» WHAT YOU ARE ASKED TO DO:
The response must be made up of the lines in the entries below that contain "profiles".

==*==

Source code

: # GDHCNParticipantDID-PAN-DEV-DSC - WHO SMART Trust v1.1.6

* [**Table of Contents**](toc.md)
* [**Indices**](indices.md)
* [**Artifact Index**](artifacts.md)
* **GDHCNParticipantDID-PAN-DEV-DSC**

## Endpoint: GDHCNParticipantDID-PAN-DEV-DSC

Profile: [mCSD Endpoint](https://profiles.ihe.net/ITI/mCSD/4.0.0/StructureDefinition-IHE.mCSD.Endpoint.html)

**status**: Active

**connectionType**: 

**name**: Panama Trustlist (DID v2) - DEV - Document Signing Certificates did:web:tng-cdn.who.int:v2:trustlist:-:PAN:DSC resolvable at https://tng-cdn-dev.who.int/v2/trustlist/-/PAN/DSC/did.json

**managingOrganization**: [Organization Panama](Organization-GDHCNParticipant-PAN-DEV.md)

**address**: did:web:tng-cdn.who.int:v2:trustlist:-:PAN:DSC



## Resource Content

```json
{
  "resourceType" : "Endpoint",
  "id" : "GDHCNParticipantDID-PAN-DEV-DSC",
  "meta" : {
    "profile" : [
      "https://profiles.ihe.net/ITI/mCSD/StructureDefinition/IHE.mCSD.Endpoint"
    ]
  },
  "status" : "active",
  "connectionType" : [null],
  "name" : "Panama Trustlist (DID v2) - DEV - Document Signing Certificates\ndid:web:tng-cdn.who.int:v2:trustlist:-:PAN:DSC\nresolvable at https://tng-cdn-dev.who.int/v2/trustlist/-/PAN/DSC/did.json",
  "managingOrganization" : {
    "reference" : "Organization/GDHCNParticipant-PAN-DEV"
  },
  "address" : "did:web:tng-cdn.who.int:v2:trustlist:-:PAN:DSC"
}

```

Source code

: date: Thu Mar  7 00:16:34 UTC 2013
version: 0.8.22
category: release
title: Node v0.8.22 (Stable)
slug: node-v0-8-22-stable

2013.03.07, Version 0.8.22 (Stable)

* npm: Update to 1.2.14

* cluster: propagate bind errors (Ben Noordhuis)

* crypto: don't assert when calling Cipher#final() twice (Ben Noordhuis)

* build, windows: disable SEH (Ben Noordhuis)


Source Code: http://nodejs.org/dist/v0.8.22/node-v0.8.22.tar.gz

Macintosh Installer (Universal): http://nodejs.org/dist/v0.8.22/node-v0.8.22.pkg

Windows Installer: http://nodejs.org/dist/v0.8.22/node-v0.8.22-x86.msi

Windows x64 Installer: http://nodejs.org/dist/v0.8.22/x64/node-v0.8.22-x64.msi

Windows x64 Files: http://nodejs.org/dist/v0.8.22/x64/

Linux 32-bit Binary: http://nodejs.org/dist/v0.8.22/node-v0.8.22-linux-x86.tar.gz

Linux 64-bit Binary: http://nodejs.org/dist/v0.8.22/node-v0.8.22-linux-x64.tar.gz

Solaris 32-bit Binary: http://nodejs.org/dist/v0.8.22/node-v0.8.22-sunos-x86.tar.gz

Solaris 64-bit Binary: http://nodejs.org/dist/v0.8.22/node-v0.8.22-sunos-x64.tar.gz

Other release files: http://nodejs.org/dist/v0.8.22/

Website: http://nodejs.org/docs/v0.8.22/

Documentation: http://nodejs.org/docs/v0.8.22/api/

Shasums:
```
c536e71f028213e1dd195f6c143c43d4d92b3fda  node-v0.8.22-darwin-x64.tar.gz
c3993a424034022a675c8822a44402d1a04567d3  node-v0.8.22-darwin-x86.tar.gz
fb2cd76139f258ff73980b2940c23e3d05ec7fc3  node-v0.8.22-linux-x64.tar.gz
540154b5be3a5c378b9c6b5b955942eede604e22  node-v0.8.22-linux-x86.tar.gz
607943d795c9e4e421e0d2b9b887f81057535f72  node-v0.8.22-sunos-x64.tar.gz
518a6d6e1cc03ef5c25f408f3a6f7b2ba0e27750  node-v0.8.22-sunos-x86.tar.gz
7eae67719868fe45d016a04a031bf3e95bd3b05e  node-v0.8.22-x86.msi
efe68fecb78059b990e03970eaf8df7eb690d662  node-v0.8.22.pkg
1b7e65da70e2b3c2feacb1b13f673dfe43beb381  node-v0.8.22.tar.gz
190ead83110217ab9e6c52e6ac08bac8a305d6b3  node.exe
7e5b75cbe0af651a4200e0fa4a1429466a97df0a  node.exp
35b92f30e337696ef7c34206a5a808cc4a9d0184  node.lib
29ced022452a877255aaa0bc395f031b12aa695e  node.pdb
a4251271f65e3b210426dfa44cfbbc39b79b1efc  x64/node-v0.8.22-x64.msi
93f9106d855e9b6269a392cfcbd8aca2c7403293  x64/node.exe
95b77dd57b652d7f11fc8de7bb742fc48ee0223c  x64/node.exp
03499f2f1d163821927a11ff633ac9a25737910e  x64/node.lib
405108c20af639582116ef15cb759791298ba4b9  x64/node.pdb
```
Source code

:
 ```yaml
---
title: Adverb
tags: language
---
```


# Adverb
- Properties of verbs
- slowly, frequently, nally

==*==

» OUTPUT FOR THIS EXERCISE:
Profile: [mCSD Endpoint](https://profiles.ihe.net/ITI/mCSD/4.0.0/StructureDefinition-IHE.mCSD.Endpoint.html)
      "https://profiles.ihe.net/ITI/mCSD/StructureDefinition/IHE.mCSD.Endpoint"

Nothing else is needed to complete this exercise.